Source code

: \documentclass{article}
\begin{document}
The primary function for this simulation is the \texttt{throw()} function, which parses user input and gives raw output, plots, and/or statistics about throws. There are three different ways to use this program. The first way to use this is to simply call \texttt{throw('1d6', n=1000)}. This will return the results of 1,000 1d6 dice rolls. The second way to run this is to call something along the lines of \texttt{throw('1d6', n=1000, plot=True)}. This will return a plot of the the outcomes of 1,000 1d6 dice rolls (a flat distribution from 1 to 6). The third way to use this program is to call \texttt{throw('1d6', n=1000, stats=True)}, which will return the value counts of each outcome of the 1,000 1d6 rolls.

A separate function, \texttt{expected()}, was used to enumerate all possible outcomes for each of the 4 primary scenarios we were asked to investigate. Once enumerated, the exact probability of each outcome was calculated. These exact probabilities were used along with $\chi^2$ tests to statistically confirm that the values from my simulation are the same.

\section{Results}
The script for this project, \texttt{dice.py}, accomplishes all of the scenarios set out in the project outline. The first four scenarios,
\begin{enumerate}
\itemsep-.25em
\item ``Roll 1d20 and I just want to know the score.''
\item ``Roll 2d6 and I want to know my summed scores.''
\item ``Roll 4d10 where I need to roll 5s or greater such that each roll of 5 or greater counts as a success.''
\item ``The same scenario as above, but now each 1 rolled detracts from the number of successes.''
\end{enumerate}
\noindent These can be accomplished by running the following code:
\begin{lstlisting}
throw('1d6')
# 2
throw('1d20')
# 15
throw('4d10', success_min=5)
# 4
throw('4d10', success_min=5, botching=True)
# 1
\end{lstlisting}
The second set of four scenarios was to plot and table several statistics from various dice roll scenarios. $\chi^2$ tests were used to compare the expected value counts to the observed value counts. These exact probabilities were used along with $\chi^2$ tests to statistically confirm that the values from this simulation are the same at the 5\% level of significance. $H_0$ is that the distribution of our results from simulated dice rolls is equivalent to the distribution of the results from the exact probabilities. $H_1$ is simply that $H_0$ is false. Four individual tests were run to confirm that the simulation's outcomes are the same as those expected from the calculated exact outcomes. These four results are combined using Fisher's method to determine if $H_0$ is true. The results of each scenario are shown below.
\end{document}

● **Instructions to follow**:
Wherever the string "tests" appears in a line of the records above, copy that line.

● **Result for this task**:
A separate function, \texttt{expected()}, was used to enumerate all possible outcomes for each of the 4 primary scenarios we were asked to investigate. Once enumerated, the exact probability of each outcome was calculated. These exact probabilities were used along with $\chi^2$ tests to statistically confirm that the values from my simulation are the same.
The second set of four scenarios was to plot and table several statistics from various dice roll scenarios. $\chi^2$ tests were used to compare the expected value counts to the observed value counts. These exact probabilities were used along with $\chi^2$ tests to statistically confirm that the values from this simulation are the same at the 5\% level of significance. $H_0$ is that the distribution of our results from simulated dice rolls is equivalent to the distribution of the results from the exact probabilities. $H_1$ is simply that $H_0$ is false. Four individual tests were run to confirm that the simulation's outcomes are the same as those expected from the calculated exact outcomes. These four results are combined using Fisher's method to determine if $H_0$ is true. The results of each scenario are shown below.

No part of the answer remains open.